Stoves, Open Fires and Chimneys
Chimney fires can be particularly destructive and can escalate quickly in to a house fire. The best way to avoid this is by regular maintenance. In 2021 DFB responded to 303 chimney fires, many could have been avoided.
- We advise that a chimney is cleaned at least once a year, and more often depending on the type of fuel you use. You should only use approved coal/fuels and seasoned (dried) wood. Burning scraps of wood, wood that has been varnished or treated, rubbish or waste will cause damage to your chimney over time.
- Generally fireplaces and stoves are not used in the warmer summer months, and this gives opportunity for birds to nest on top of, or in your chimney flue. So with this in mind the best time to clean is just before the burning season.
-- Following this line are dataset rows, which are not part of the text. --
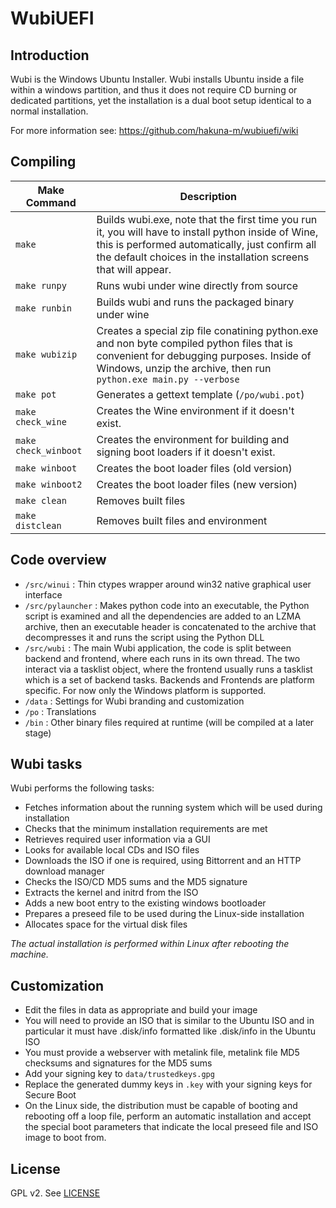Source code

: # WubiUEFI


## Introduction

Wubi is the Windows Ubuntu Installer. Wubi installs Ubuntu inside a file within a windows partition, and thus it does not require CD burning or dedicated partitions, yet the installation is a dual boot setup identical to a normal installation.

For more information see: https://github.com/hakuna-m/wubiuefi/wiki

## Compiling


| Make Command         | Description                                                                                                                                                                                                               |
|----------------------|---------------------------------------------------------------------------------------------------------------------------------------------------------------------------------------------------------------------------|
| `make`               | Builds wubi.exe, note that the first time you run it, you will have to install python inside of Wine, this is performed automatically, just confirm all the default choices in the installation screens that will appear. |
| `make runpy`         | Runs wubi under wine directly from source                                                                                                                                                                                 |
| `make runbin`        | Builds wubi and runs the packaged binary under wine                                                                                                                                                                       |
| `make wubizip`       | Creates a special zip file conatining python.exe and non byte compiled python files that is convenient for debugging purposes. Inside of Windows, unzip the archive, then run `python.exe main.py --verbose`              |
| `make pot`           | Generates a gettext template (`/po/wubi.pot`)                                                                                                                                                                             |
| `make check_wine`    | Creates the Wine environment if it doesn't exist.                                                                                                                                                                         |
| `make check_winboot` | Creates the environment for building and signing boot loaders if it doesn't exist.                                                                                                                                        |
| `make winboot`       | Creates the boot loader files (old version)                                                                                                                                                                               |
| `make winboot2`      | Creates the boot loader files (new version)                                                                                                                                                                               |
| `make clean`         | Removes built files                                                                                                                                                                                                       |
| `make distclean`     | Removes built files and environment                                                                                                                                                                                       |


## Code overview

* `/src/winui` : Thin ctypes wrapper around win32 native graphical user interface
* `/src/pylauncher` : Makes python code into an executable, the Python script is examined and all the dependencies are added to an LZMA archive, then an executable header is concatenated to the archive that decompresses it and runs the script using the Python DLL
* `/src/wubi` : The main Wubi application, the code is split between backend and frontend, where each runs in its own thread. The two interact via a tasklist object, where the frontend usually runs a tasklist which is a set of backend tasks. Backends and Frontends are platform specific. For now only the Windows platform is supported.
* `/data` : Settings for Wubi branding and customization
* `/po` : Translations
* `/bin` : Other binary files required at runtime (will be compiled at a later stage)

## Wubi tasks

Wubi performs the following tasks:

* Fetches information about the running system which will be used during installation
* Checks that the minimum installation requirements are met
* Retrieves required user information via a GUI
* Looks for available local CDs and ISO files
* Downloads the ISO if one is required, using Bittorrent and an HTTP download manager
* Checks the ISO/CD MD5 sums and the MD5 signature
* Extracts the kernel and initrd from the ISO
* Adds a new boot entry to the existing windows bootloader
* Prepares a preseed file to be used during the Linux-side installation
* Allocates space for the virtual disk files

*The actual installation is performed within Linux after rebooting the machine.*

## Customization

* Edit the files in data as appropriate and build your image
* You will need to provide an ISO that is similar to the Ubuntu ISO and in particular it must have .disk/info formatted like .disk/info in the Ubuntu ISO
* You must provide a webserver with metalink file, metalink file MD5 checksums and signatures for the MD5 sums
* Add your signing key to `data/trustedkeys.gpg`
* Replace the generated dummy keys in `.key` with your signing keys for Secure Boot
* On the Linux side, the distribution must be capable of booting and rebooting off a loop file, perform an automatic installation and accept the special boot parameters that indicate the local preseed file and ISO image to boot from.

## License

GPL v2. See [LICENSE](./LICENSE)
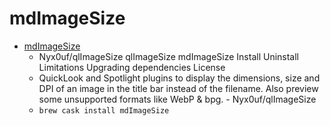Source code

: # mdImageSize
- [mdImageSize](https://github.com/Nyx0uf/qlImageSize)
  -  Nyx0uf/qlImageSize qlImageSize mdImageSize Install Uninstall Limitations Upgrading dependencies License
  - QuickLook and Spotlight plugins to display the dimensions, size and DPI of an image in the title bar instead of the filename. Also preview some unsupported formats like WebP & bpg. - Nyx0uf/qlImageSize
  - `brew cask install mdImageSize`
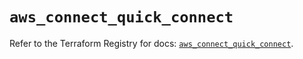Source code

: # `aws_connect_quick_connect`

Refer to the Terraform Registry for docs: [`aws_connect_quick_connect`](https://registry.terraform.io/providers/hashicorp/aws/5.80.0/docs/resources/connect_quick_connect).
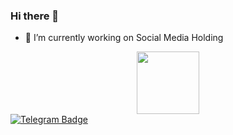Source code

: ### Hi there 👋

- 🔭 I’m currently working on Social Media Holding
<div id="header" align="center">
  <img src="https://media.giphy.com/media/M9gbBd9nbDrOTu1Mqx/giphy.gif" width="100"/>
</div>
<div id="badges">
  <a href="https://t.me/gsk1777">
    <img src="https://img.shields.io/badge/telegram-blue?logo=telegram&logoColor=white&style=for-the-badge" alt="Telegram Badge"/>
  </a>

</div>
<img src="https://komarev.com/ghpvc/?username=kroshkaenot1&style=flat-square&color=blue" alt=""/>
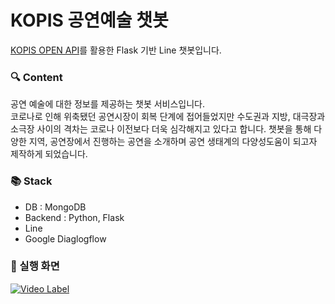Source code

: # KOPIS 공연예술 챗봇
[KOPIS OPEN API](https://www.kopis.or.kr/por/cs/openapi/openApiInfo.do?menuId=MNU_00074)를 활용한 Flask 기반 Line 챗봇입니다.

### 🔍 Content
공연 예술에 대한 정보를 제공하는 챗봇 서비스입니다.
<br>
코로나로 인해 위축됐던 공연시장이 회복 단계에 접어들었지만 수도권과 지방, 대극장과 소극장 사이의 격차는 코로나 이전보다 더욱 심각해지고 있다고 합니다. 챗봇을 통해 다양한 지역, 공연장에서 진행하는 공연을 소개하며 공연 생태계의 다양성도움이 되고자 제작하게 되었습니다.


### 📚 Stack

- DB : MongoDB
- Backend : Python, Flask
- Line
- Google Diaglogflow


### 🍕 실행 화면
[![Video Label](http://img.youtube.com/vi/oWUrbXub3lE/3.jpg)](https://youtu.be/oWUrbXub3lE)
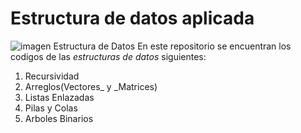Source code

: # Estructura de datos aplicada
![imagen Estructura de Datos](./img/cub)
En este repositorio se encuentran los codigos de las *estructuras de datos* siguientes:
1. Recursividad
1. Arreglos(Vectores_ y _Matrices)
1. Listas Enlazadas
1. Pilas y Colas
1. Arboles Binarios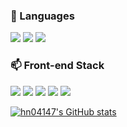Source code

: <!-- ![header](https://capsule-render.vercel.app/api?type=soft&color=0:00C3C5,100:FFFFFF&height=300&section=header&text=Sangjin's%20Github&fontSize=60&fontColor=333333) -->

<!-- [![Hits](https://hits.seeyoufarm.com/api/count/incr/badge.svg?url=https%3A%2F%2Fgithub.com%2Fhn04147%2Fhit-counter&count_bg=%2341DBBF&title_bg=%23555555&icon=&icon_color=%23E7E7E7&title=hits&edge_flat=false)](https://hits.seeyoufarm.com) [![Solved.ac
프로필](http://mazassumnida.wtf/api/mini/generate_badge?boj=hn04147)](https://solved.ac/hn04147)
[![Velog Badge](http://img.shields.io/badge/-Velog-20c997?style=flat&link=hn04147)](https://velog.io/@hn04147) -->



<!-- ## 👋 Hello! My name is Sangjin. -->

<!-- ### 🔭 Career
|  **Type**  	|  **Date** 	|            **Contents**           	|   **Organization**   	|
|:----------:	|:---------:	|:---------------------------------:	|:------------------:	  |
|**Education**| 2016.3 ~  	| Department of Computer<br>Science 	|**Hanyang University** |
|**Employment**|  2021.5 ~ 2021.12	|        Front-End Developer        	|   **Frigate Bird**  	| -->


### 🌱 Languages
<img src="https://img.shields.io/badge/Python-3776AB?style=flat-square&logo=Python&logoColor=white"/> <img src="https://img.shields.io/badge/JavaScript-F7DF1E?style=flat-square&logo=JavaScript&logoColor=white"/> <img src="https://img.shields.io/badge/C++-00599C?style=flat-square&logo=C++&logoColor=white"/>

<!-- [![Top Langs](https://github-readme-stats.vercel.app/api/top-langs/?username=hn04147&layout=compact)](https://github.com/hn04147/github-readme-stats) -->

### 📫 Front-end Stack
<img src="https://img.shields.io/badge/React-61DAFB?style=flat-square&logo=React&logoColor=white"/> <img src="https://img.shields.io/badge/Redux-764ABC?style=flat-square&logo=Redux&logoColor=white"/> <img src="https://img.shields.io/badge/HTML-E34F26?style=flat-square&logo=HTML5&logoColor=white"/> <img src="https://img.shields.io/badge/CSS3-1572B6?style=flat-square&logo=CSS3&logoColor=white"/> <img src="https://img.shields.io/badge/SCSS-CC6699?style=flat-square&logo=Sass&logoColor=white"/>

[![hn04147's GitHub stats](https://github-readme-stats.vercel.app/api?username=hn04147)](https://github.com/hn04147/github-readme-stats)




<!--🔭🌱👯🤔💬 📫😄


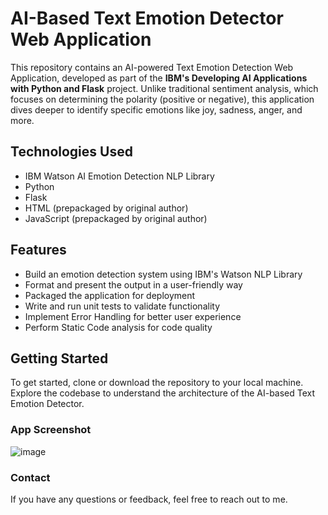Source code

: # AI-Based Text Emotion Detector Web Application

This repository contains an AI-powered Text Emotion Detection Web Application, developed as part of the **IBM's Developing AI Applications with Python and Flask** project. Unlike traditional sentiment analysis, which focuses on determining the polarity (positive or negative), this application dives deeper to identify specific emotions like joy, sadness, anger, and more.

## Technologies Used
- IBM Watson AI Emotion Detection NLP Library
- Python
- Flask
- HTML (prepackaged by original author)
- JavaScript (prepackaged by original author)

## Features
- Build an emotion detection system using IBM's Watson NLP Library
- Format and present the output in a user-friendly way
- Packaged the application for deployment
- Write and run unit tests to validate functionality
- Implement Error Handling for better user experience
- Perform Static Code analysis for code quality

## Getting Started
To get started, clone or download the repository to your local machine. Explore the codebase to understand the architecture of the AI-based Text Emotion Detector.

### App Screenshot

![image](https://github.com/user-attachments/assets/71d3d9c1-95c4-4803-8ae7-d2bc751e157b)

### Contact
If you have any questions or feedback, feel free to reach out to me.
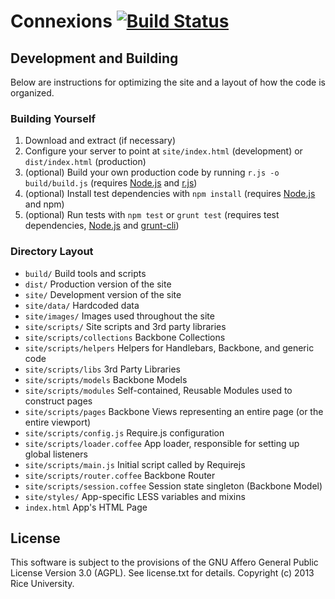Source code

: # Connexions [![Build Status](https://travis-ci.org/Connexions/webview.png)](https://travis-ci.org/Connexions/webview)

## Development and Building

Below are instructions for optimizing the site and a layout of how the code is organized.

### Building Yourself

1. Download and extract (if necessary)
2. Configure your server to point at `site/index.html` (development) or `dist/index.html` (production)
3. (optional) Build your own production code by running `r.js -o build/build.js` (requires [Node.js](http://nodejs.org) and [r.js](http://requirejs.org/docs/optimization.html))
4. (optional) Install test dependencies with `npm install` (requires [Node.js](http://nodejs.org) and npm)
5. (optional) Run tests with `npm test` or `grunt test` (requires test dependencies, [Node.js](http://nodejs.org) and [grunt-cli](https://github.com/gruntjs/grunt-cli))


### Directory Layout

* `build/`                      Build tools and scripts
* `dist/`                       Production version of the site
* `site/`                       Development version of the site
* `site/data/`                  Hardcoded data
* `site/images/`                Images used throughout the site
* `site/scripts/`               Site scripts and 3rd party libraries
* `site/scripts/collections`    Backbone Collections
* `site/scripts/helpers`        Helpers for Handlebars, Backbone, and generic code
* `site/scripts/libs`           3rd Party Libraries
* `site/scripts/models`         Backbone Models
* `site/scripts/modules`        Self-contained, Reusable Modules used to construct pages
* `site/scripts/pages`          Backbone Views representing an entire page (or the entire viewport)
* `site/scripts/config.js`      Require.js configuration
* `site/scripts/loader.coffee`  App loader, responsible for setting up global listeners
* `site/scripts/main.js`        Initial script called by Requirejs
* `site/scripts/router.coffee`  Backbone Router
* `site/scripts/session.coffee` Session state singleton (Backbone Model)
* `site/styles/`                App-specific LESS variables and mixins
* `index.html`                  App's HTML Page

License
-------

This software is subject to the provisions of the GNU Affero General Public License Version 3.0 (AGPL). See license.txt for details. Copyright (c) 2013 Rice University.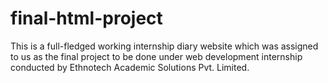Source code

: # final-html-project
This is a full-fledged working internship diary website which was assigned to us as the final project to be done under web development internship conducted by Ethnotech Academic Solutions Pvt. Limited.
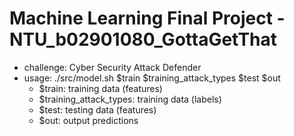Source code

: # Machine Learning Final Project - NTU_b02901080_GottaGetThat
- challenge: Cyber Security Attack Defender
- usage: ./src/model.sh $train $training_attack_types $test $out
  - $train: training data (features)
  - $training_attack_types: training data (labels)
  - $test: testing data (features)
  - $out: output predictions
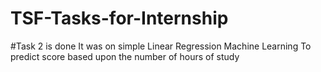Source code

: # TSF-Tasks-for-Internship
#Task 2 is done
It was on simple Linear Regression Machine Learning 
To predict score based upon the number of hours of study
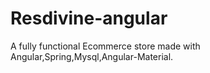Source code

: # Resdivine-angular
A fully functional Ecommerce store made with Angular,Spring,Mysql,Angular-Material.
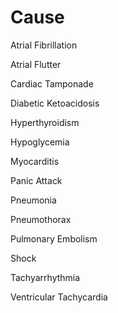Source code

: # Cause

Atrial Fibrillation

Atrial Flutter

Cardiac Tamponade

Diabetic Ketoacidosis

Hyperthyroidism

Hypoglycemia

Myocarditis

Panic Attack

Pneumonia

Pneumothorax

Pulmonary Embolism

Shock

Tachyarrhythmia

Ventricular Tachycardia
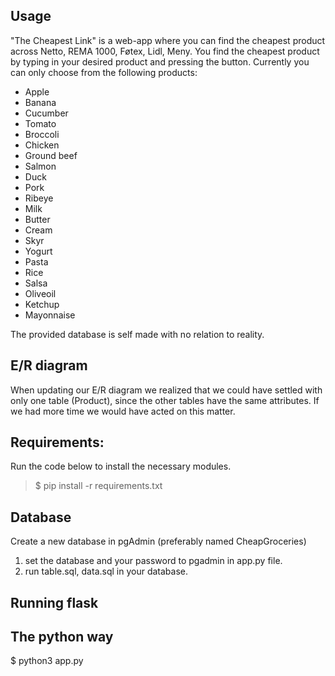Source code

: ## Usage
"The Cheapest Link" is a web-app where you can find the cheapest product across Netto, REMA 1000, Føtex, Lidl, Meny. 
You find the cheapest product by typing in your desired product and pressing the button. Currently you can only choose from the following products:

- Apple
- Banana
- Cucumber
- Tomato
- Broccoli
- Chicken
- Ground beef
- Salmon
- Duck
- Pork
- Ribeye
- Milk
- Butter
- Cream
- Skyr
- Yogurt
- Pasta
- Rice
- Salsa
- Oliveoil
- Ketchup
- Mayonnaise

The provided database is self made with no relation to reality. 

## E/R diagram
When updating our E/R diagram we realized that we could have settled with only one table (Product), since the other tables have the same attributes. If we had more time we would have acted on this matter. 

## Requirements:
Run the code below to install the necessary modules.

>$ pip install -r requirements.txt

## Database
Create a new database in pgAdmin (preferably named CheapGroceries)
1. set the database and your password to pgadmin in app.py file.
2. run table.sql, data.sql in your database.

## Running flask
## The python way

$ python3 app.py


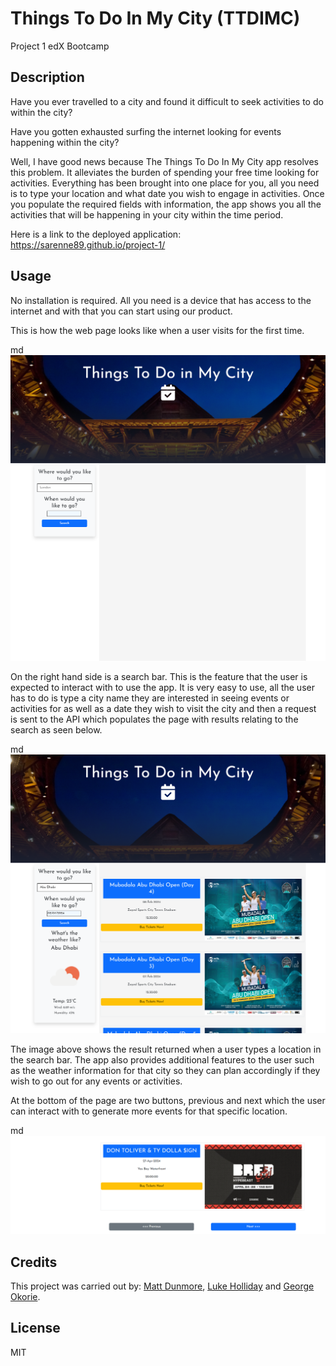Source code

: # Things To Do In My City (TTDIMC)
Project 1 edX Bootcamp

## Description

Have you ever travelled to a city and found it difficult to seek activities to do within the city? 

Have you gotten exhausted surfing the internet looking for events happening within the city? 

Well, I have good news because The Things To Do In My City app resolves this problem. It alleviates the burden of spending your free time looking for activities.
Everything has been brought into one place for you, all you need is to type your location and what date you wish to engage in activities. Once you populate the required fields with information, the app shows you all the activities that will be happening in your city within the time period.

Here is a link to the deployed application: https://sarenne89.github.io/project-1/

## Usage

No installation is required. All you need is a device that has access to the internet and with that you can start using our product.

This is how the web page looks like when a user visits for the first time.

md
    ![alt text](assets/styles/Homepage.png)

On the right hand side is a search bar. This is the feature that the user is expected to interact with to use the app. It is very easy to use, all the user has to do is type a city name they are interested in seeing events or activities for as well as a date they wish to visit the city and then a request is sent to the API which populates the page with results relating to the search as seen below.

md
    ![alt text](assets/styles/Search-result.png)

The image above shows the result returned when a user types a location in the search bar. The app also provides additional features to the user such as the weather information for that city so they can plan accordingly if they wish to go out for any events or activities.


At the bottom of the page are two buttons, previous and next which the user can interact with to generate more events for that specific location.

md
    ![alt text](assets/styles/page-footer.png)

    
    



## Credits

This project was carried out by: [Matt Dunmore](https://github.com/sarenne89), [Luke Holliday](https://github.com/thelukass88) and [George Okorie](https://github.com/GiorgioDaVinci).

## License

MIT
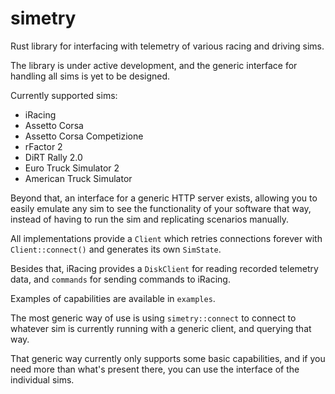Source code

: # simetry

Rust library for interfacing with telemetry of various racing and driving sims.

The library is under active development, and the generic interface for
handling all sims is yet to be designed.

Currently supported sims:

* iRacing
* Assetto Corsa
* Assetto Corsa Competizione
* rFactor 2
* DiRT Rally 2.0
* Euro Truck Simulator 2
* American Truck Simulator

Beyond that, an interface for a generic HTTP server exists, allowing you to easily emulate any sim
to see the functionality of your software that way, instead of having to run the sim and replicating
scenarios manually.

All implementations provide a `Client` which retries connections forever with `Client::connect()` and
generates its own `SimState`.

Besides that, iRacing provides a `DiskClient` for reading recorded telemetry data,
and `commands` for sending commands to iRacing.

Examples of capabilities are available in `examples`.

The most generic way of use is using `simetry::connect` to connect to whatever
sim is currently running with a generic client, and querying that way.

That generic way currently only supports some basic capabilities, and if you need more than what's
present there, you can use the interface of the individual sims.
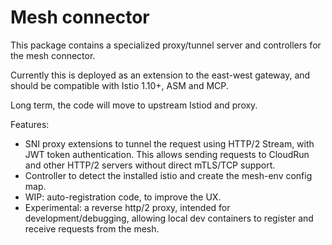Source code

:# Mesh connector

This package contains a specialized proxy/tunnel server and controllers for the mesh connector.

Currently this is deployed as an extension to the east-west gateway, and should be 
compatible with Istio 1.10+, ASM and MCP. 

Long term, the code will move to upstream Istiod and proxy.

Features:

- SNI proxy extensions to tunnel the request using HTTP/2 Stream, with JWT token authentication. This allows
  sending requests to CloudRun and other HTTP/2 servers without direct mTLS/TCP support.
- Controller to detect the installed istio and create the mesh-env config map.
- WIP: auto-registration code, to improve the UX.
- Experimental: a reverse http/2 proxy, intended for development/debugging, allowing local dev 
  containers to register and receive requests from the mesh.
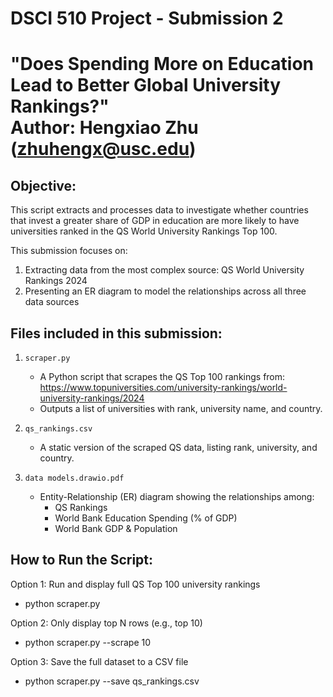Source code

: # DSCI 510 Project - Submission 2
"Does Spending More on Education Lead to Better Global University Rankings?"  
Author: Hengxiao Zhu (zhuhengx@usc.edu)
============================================================================

## Objective:

This script extracts and processes data to investigate whether countries that invest a greater share of GDP in education are more likely to have universities ranked in the QS World University Rankings Top 100.

This submission focuses on:
1. Extracting data from the most complex source: QS World University Rankings 2024
2. Presenting an ER diagram to model the relationships across all three data sources


## Files included in this submission:

1. `scraper.py`
   - A Python script that scrapes the QS Top 100 rankings from:
     https://www.topuniversities.com/university-rankings/world-university-rankings/2024
   - Outputs a list of universities with rank, university name, and country.

2. `qs_rankings.csv`
   - A static version of the scraped QS data, listing rank, university, and country.

3. `data models.drawio.pdf`
   - Entity-Relationship (ER) diagram showing the relationships among:
     - QS Rankings
     - World Bank Education Spending (% of GDP)
     - World Bank GDP & Population


## How to Run the Script:

Option 1: Run and display full QS Top 100 university rankings
- python scraper.py

Option 2: Only display top N rows (e.g., top 10)
- python scraper.py --scrape 10

Option 3: Save the full dataset to a CSV file
- python scraper.py --save qs_rankings.csv
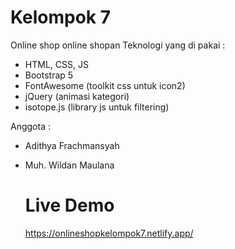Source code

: # Kelompok 7

Online shop online shopan
Teknologi yang di pakai :
- HTML, CSS, JS
- Bootstrap 5
- FontAwesome (toolkit css untuk icon2)
- jQuery (animasi kategori)
- isotope.js (library js untuk filtering)

Anggota :

- Adithya Frachmansyah
- Muh. Wildan Maulana
  
  # Live Demo
  https://onlineshopkelompok7.netlify.app/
- Talk to your chimney sweep about a visual inspection of the flue. Over time, the mortar joints can deteriorate and fall away, this can allow for the smoke and heat to leave the flue and in to your brick work, house voids, or attic space causing a fire. We have always recommend that you have a working smoke alarm on all levels of your home, this incudes your attic/roof space.
Using a fire or stove:
- Use a spark guard on an open fire especially when you leave the room or go to bed. As we said before, use approved fuels only. Burning plastic or paper could result in your chimney becoming blocked.
- Don’t store flammable materials close to the fire or stove. This includes wood.
- Don’t use an open fire to air dry clothes, they could catch fire.
- Never place anything on top of a stove.
The next day:
- Remember that the ashes of a fire may still be hot in the morning, so ensure they are cool before you dispose of them. We recommend you use an old-style tin metal biscuit box to store the ashes for 24 hours before placing the ashes in the main bin. Place this tin outside as hot ashes still produce carbon monoxide so it needs to be in a vented space.
If a fire happens:
- If you suspect your chimney is on fire there will be some clues. The fire will draw more air from the fire place/stove, it may sound like a jet engine. Smoke may start coming out of the fireplace filling the room. There might be debris falling in to the fireplace. Flames and sparks will sometimes shoot out of the top of your chimney, and in this case it may be your neighbours who alert you about it.
- If you think there is a problem ring 999/112 as early as you can, the quicker firefighters deal with the fire the less damage it will cause. Alert everyone in the house. It may not be necessary to evacuate, but be prepared to if smoke starts to fill the house. If it is safe to do so, SPRINKLE some water on the fire to dampen the flames. DO NOT THROW WATER on the flames, this will turn to steam and cause burns. Place a spark guard in front of the fire, or in the case of a stove, close the door and all the air vents. This will deprive the fire of oxygen.